Lake District National Park BirdNET Installation
15 October 2025
Installation
We successfully setup our first BirdNET monitoring station in the Lake District National Park in August 2025. This served as a trial run for other projects, so we can show what the system is capable of and what value it can bring to different projects in the park. It also allows us to trial different settings and features so that we are confident the devices are running efficiently and getting the best results.
Hardware Setup
The device is built around a Raspberry Pi 5 with a high-quality USB microphone. This system is hard wired from the LDNP offices in Kendal, using their power and wired internet, so did not require a 4G LTE module for connectivity.
Software Configuration
The station runs BirdNET-Go, which we chose for its efficiency and excellent web interface. It operates continuously, analysing audio in 3-second clips and matching them against a neural network trained on thousands of bird species.
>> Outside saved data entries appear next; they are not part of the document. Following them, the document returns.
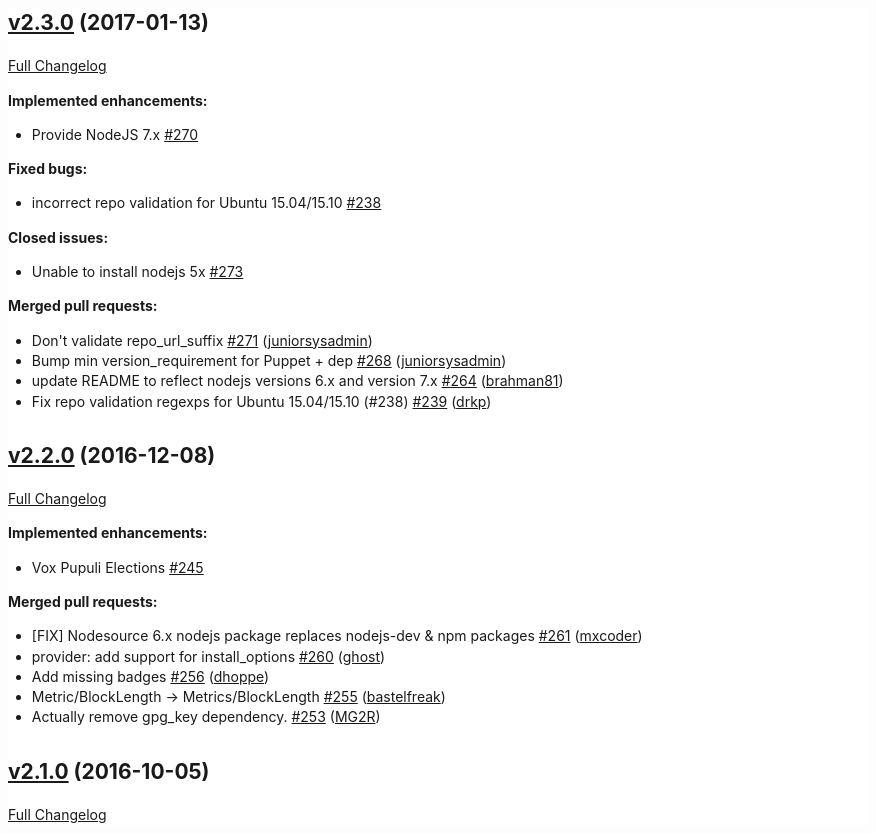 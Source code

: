 ## [v2.3.0](https://github.com/voxpupuli/puppet-nodejs/tree/v2.3.0) (2017-01-13)

[Full Changelog](https://github.com/voxpupuli/puppet-nodejs/compare/v2.2.0...v2.3.0)

**Implemented enhancements:**

- Provide NodeJS 7.x [\#270](https://github.com/voxpupuli/puppet-nodejs/issues/270)

**Fixed bugs:**

- incorrect repo validation for Ubuntu 15.04/15.10 [\#238](https://github.com/voxpupuli/puppet-nodejs/issues/238)

**Closed issues:**

- Unable to install nodejs 5x [\#273](https://github.com/voxpupuli/puppet-nodejs/issues/273)

**Merged pull requests:**

- Don't validate repo\_url\_suffix [\#271](https://github.com/voxpupuli/puppet-nodejs/pull/271) ([juniorsysadmin](https://github.com/juniorsysadmin))
- Bump min version\_requirement for Puppet + dep [\#268](https://github.com/voxpupuli/puppet-nodejs/pull/268) ([juniorsysadmin](https://github.com/juniorsysadmin))
- update README to reflect nodejs versions 6.x and version 7.x [\#264](https://github.com/voxpupuli/puppet-nodejs/pull/264) ([brahman81](https://github.com/brahman81))
- Fix repo validation regexps for Ubuntu 15.04/15.10 \(\#238\) [\#239](https://github.com/voxpupuli/puppet-nodejs/pull/239) ([drkp](https://github.com/drkp))

## [v2.2.0](https://github.com/voxpupuli/puppet-nodejs/tree/v2.2.0) (2016-12-08)

[Full Changelog](https://github.com/voxpupuli/puppet-nodejs/compare/v2.1.0...v2.2.0)

**Implemented enhancements:**

- Vox Pupuli Elections [\#245](https://github.com/voxpupuli/puppet-nodejs/issues/245)

**Merged pull requests:**

- \[FIX\] Nodesource 6.x nodejs package replaces nodejs-dev & npm packages [\#261](https://github.com/voxpupuli/puppet-nodejs/pull/261) ([mxcoder](https://github.com/mxcoder))
- provider: add support for install\_options [\#260](https://github.com/voxpupuli/puppet-nodejs/pull/260) ([ghost](https://github.com/ghost))
- Add missing badges [\#256](https://github.com/voxpupuli/puppet-nodejs/pull/256) ([dhoppe](https://github.com/dhoppe))
- Metric/BlockLength -\> Metrics/BlockLength [\#255](https://github.com/voxpupuli/puppet-nodejs/pull/255) ([bastelfreak](https://github.com/bastelfreak))
- Actually remove gpg\_key dependency. [\#253](https://github.com/voxpupuli/puppet-nodejs/pull/253) ([MG2R](https://github.com/MG2R))

## [v2.1.0](https://github.com/voxpupuli/puppet-nodejs/tree/v2.1.0) (2016-10-05)

[Full Changelog](https://github.com/voxpupuli/puppet-nodejs/compare/v2.0.1...v2.1.0)
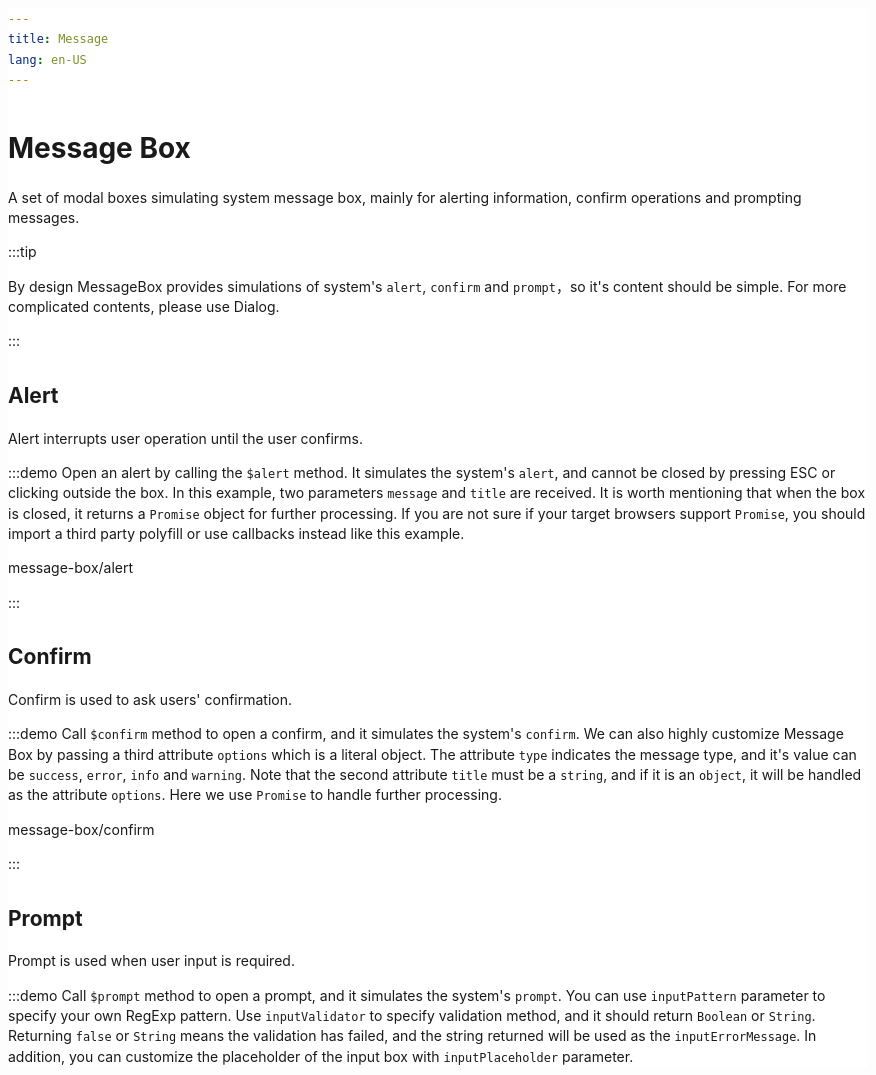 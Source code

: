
 ```yaml
---
title: Message
lang: en-US
---
```


# Message Box

A set of modal boxes simulating system message box, mainly for alerting information, confirm operations and prompting messages.

:::tip

By design MessageBox provides simulations of system's `alert`, `confirm` and `prompt`，so it's content should be simple. For more complicated contents, please use Dialog.

:::

## Alert

Alert interrupts user operation until the user confirms.

:::demo Open an alert by calling the `$alert` method. It simulates the system's `alert`, and cannot be closed by pressing ESC or clicking outside the box. In this example, two parameters `message` and `title` are received. It is worth mentioning that when the box is closed, it returns a `Promise` object for further processing. If you are not sure if your target browsers support `Promise`, you should import a third party polyfill or use callbacks instead like this example.

message-box/alert

:::

## Confirm

Confirm is used to ask users' confirmation.

:::demo Call `$confirm` method to open a confirm, and it simulates the system's `confirm`. We can also highly customize Message Box by passing a third attribute `options` which is a literal object. The attribute `type` indicates the message type, and it's value can be `success`, `error`, `info` and `warning`. Note that the second attribute `title` must be a `string`, and if it is an `object`, it will be handled as the attribute `options`. Here we use `Promise` to handle further processing.

message-box/confirm

:::

## Prompt

Prompt is used when user input is required.

:::demo Call `$prompt` method to open a prompt, and it simulates the system's `prompt`. You can use `inputPattern` parameter to specify your own RegExp pattern. Use `inputValidator` to specify validation method, and it should return `Boolean` or `String`. Returning `false` or `String` means the validation has failed, and the string returned will be used as the `inputErrorMessage`. In addition, you can customize the placeholder of the input box with `inputPlaceholder` parameter.
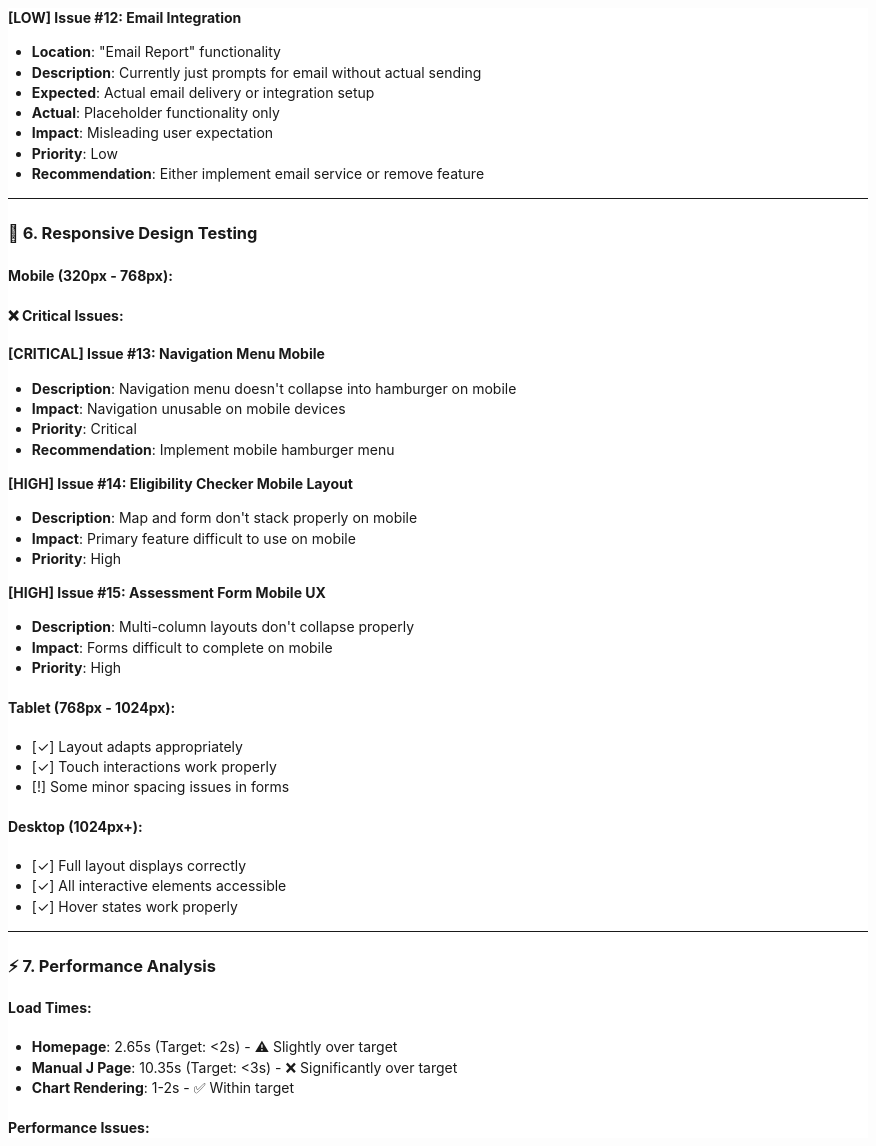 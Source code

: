 **[LOW] Issue #12: Email Integration**
- **Location**: "Email Report" functionality
- **Description**: Currently just prompts for email without actual sending
- **Expected**: Actual email delivery or integration setup
- **Actual**: Placeholder functionality only
- **Impact**: Misleading user expectation
- **Priority**: Low
- **Recommendation**: Either implement email service or remove feature

---

### 📱 **6. Responsive Design Testing**

#### Mobile (320px - 768px):

#### ❌ **Critical Issues:**

**[CRITICAL] Issue #13: Navigation Menu Mobile**
- **Description**: Navigation menu doesn't collapse into hamburger on mobile
- **Impact**: Navigation unusable on mobile devices
- **Priority**: Critical
- **Recommendation**: Implement mobile hamburger menu

**[HIGH] Issue #14: Eligibility Checker Mobile Layout**
- **Description**: Map and form don't stack properly on mobile
- **Impact**: Primary feature difficult to use on mobile
- **Priority**: High

**[HIGH] Issue #15: Assessment Form Mobile UX**
- **Description**: Multi-column layouts don't collapse properly
- **Impact**: Forms difficult to complete on mobile
- **Priority**: High

#### Tablet (768px - 1024px):
- [✓] Layout adapts appropriately
- [✓] Touch interactions work properly
- [!] Some minor spacing issues in forms

#### Desktop (1024px+):
- [✓] Full layout displays correctly
- [✓] All interactive elements accessible
- [✓] Hover states work properly

---

### ⚡ **7. Performance Analysis**

#### Load Times:
- **Homepage**: 2.65s (Target: <2s) - ⚠️ Slightly over target
- **Manual J Page**: 10.35s (Target: <3s) - ❌ Significantly over target
- **Chart Rendering**: 1-2s - ✅ Within target

#### Performance Issues:
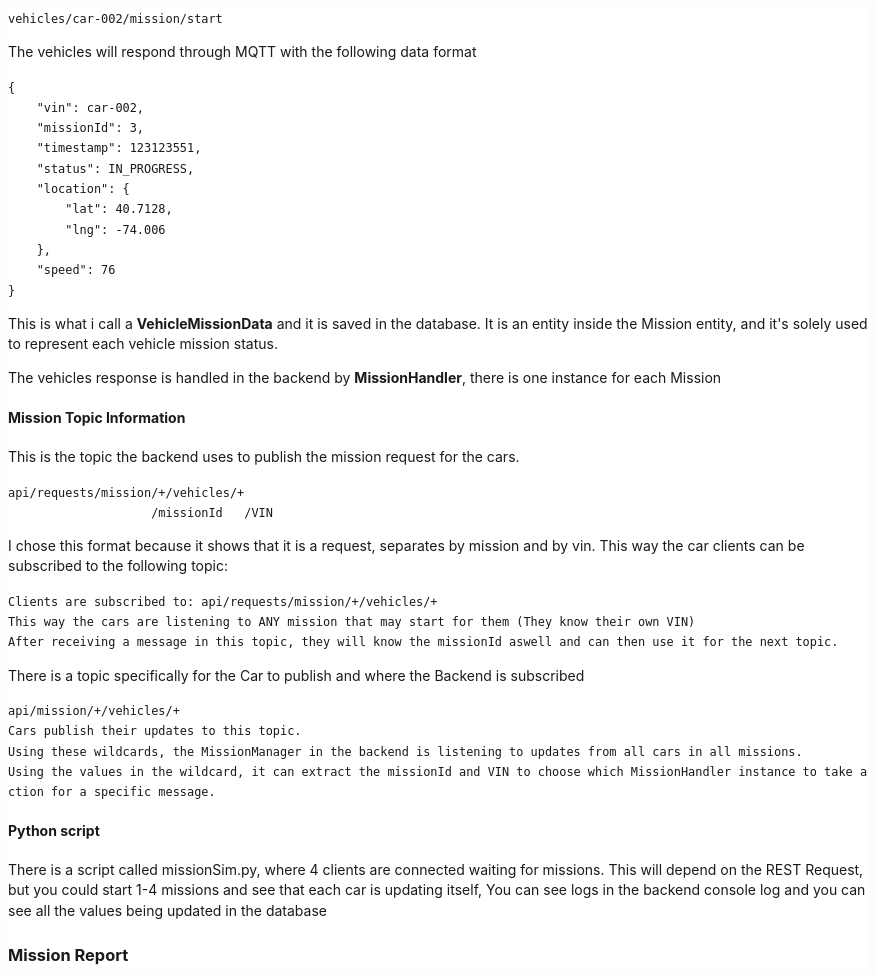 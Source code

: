     vehicles/car-002/mission/start

The vehicles will respond through MQTT with the following data format

    {
        "vin": car-002,
        "missionId": 3,
        "timestamp": 123123551,
        "status": IN_PROGRESS,
        "location": {
            "lat": 40.7128,
            "lng": -74.006
        },
        "speed": 76
    }
This is what i call a **VehicleMissionData** and it is saved in the database.
It is an entity inside the Mission entity, and it's solely used to represent each vehicle mission status.

The vehicles response is handled in the backend by **MissionHandler**, there is one instance for each Mission


#### Mission Topic Information
This is the topic the backend uses to publish the mission request for the cars.

    api/requests/mission/+/vehicles/+
                        /missionId   /VIN

I chose this format because it shows that it is a request, separates by mission and by vin.
This way the car clients can be subscribed to the following topic:
    
    Clients are subscribed to: api/requests/mission/+/vehicles/+
    This way the cars are listening to ANY mission that may start for them (They know their own VIN)
    After receiving a message in this topic, they will know the missionId aswell and can then use it for the next topic.

There is a topic specifically for the Car to publish and where the Backend is subscribed

    api/mission/+/vehicles/+
    Cars publish their updates to this topic.
    Using these wildcards, the MissionManager in the backend is listening to updates from all cars in all missions.
    Using the values in the wildcard, it can extract the missionId and VIN to choose which MissionHandler instance to take action for a specific message.


#### Python script

There is a script called missionSim.py, where 4 clients are connected waiting for missions.
This will depend on the REST Request, but you could start 1-4 missions and see that each car is updating itself,
You can see logs in the backend console log and you can see all the values being updated in the database


### Mission Report
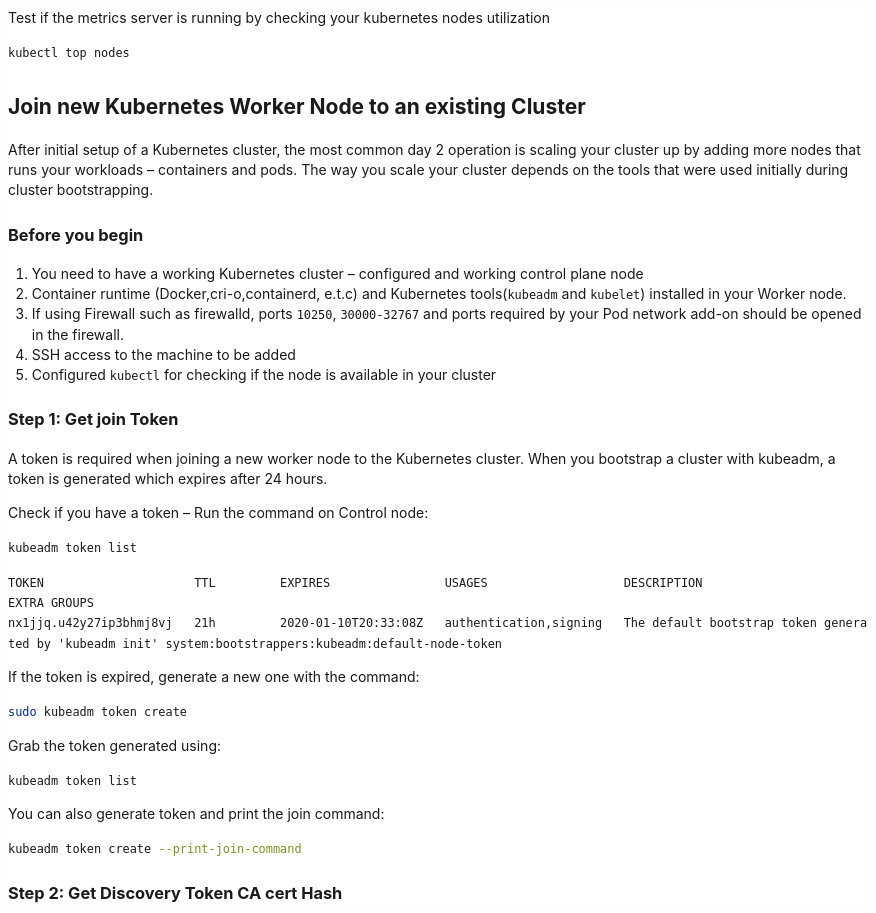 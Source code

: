 Test if the metrics server is running by checking your kubernetes nodes utilization

```bash
kubectl top nodes
```

## Join new Kubernetes Worker Node to an existing Cluster

After initial setup of a Kubernetes cluster, the most common day 2 operation is scaling your cluster up by adding more nodes that runs your workloads – containers and pods. The way you scale your cluster depends on the tools that were used initially during cluster bootstrapping.

### Before you begin

1. You need to have a working Kubernetes cluster – configured and working control plane node
2. Container runtime (Docker,cri-o,containerd, e.t.c) and Kubernetes tools(`kubeadm` and `kubelet`) installed in your Worker node.
3. If using Firewall such as firewalld, ports `10250`, `30000-32767` and ports required by your Pod network add-on should be opened in the firewall.
4. SSH access to the machine to be added
5. Configured `kubectl` for checking if the node is available in your cluster

### Step 1: Get join Token

A token is required when joining a new worker node to the Kubernetes cluster. When you bootstrap a cluster with kubeadm, a token is generated which expires after 24 hours.

Check if you have a token – Run the command on Control node:

```bash
kubeadm token list
```

```text
TOKEN                     TTL         EXPIRES                USAGES                   DESCRIPTION                                                EXTRA GROUPS
nx1jjq.u42y27ip3bhmj8vj   21h         2020-01-10T20:33:08Z   authentication,signing   The default bootstrap token generated by 'kubeadm init' system:bootstrappers:kubeadm:default-node-token
```

If the token is expired, generate a new one with the command:

```bash
sudo kubeadm token create
```

Grab the token generated using:

```bash
kubeadm token list
```

You can also generate token and print the join command:

```bash
kubeadm token create --print-join-command
```

### Step 2: Get Discovery Token CA cert Hash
Each detection is logged with a confidence score, a spectrogram, and a saved audio clip - making it straightforward to review and verify results.
BirdNET-Go also provides a live web portal where detections stream in as they happen, along with charts and summaries breaking down species activity by time of day, date, and confidence level. This makes it a genuinely useful monitoring tool rather than just a passive logger.
Statistics
Looking at the last 30 days, you can see there’s been almost 7000 detections and 36 unique species, with the majority of detections happening in the dawn chorus (between 5am and 8am). Blackbirds and Robins have dominated the detections, making up almost 50%, with Long-Tailed Tits just behind.

We will see how this changes as the colder weather comes in towards the new year and will keep you updated with any interesting patterns we notice!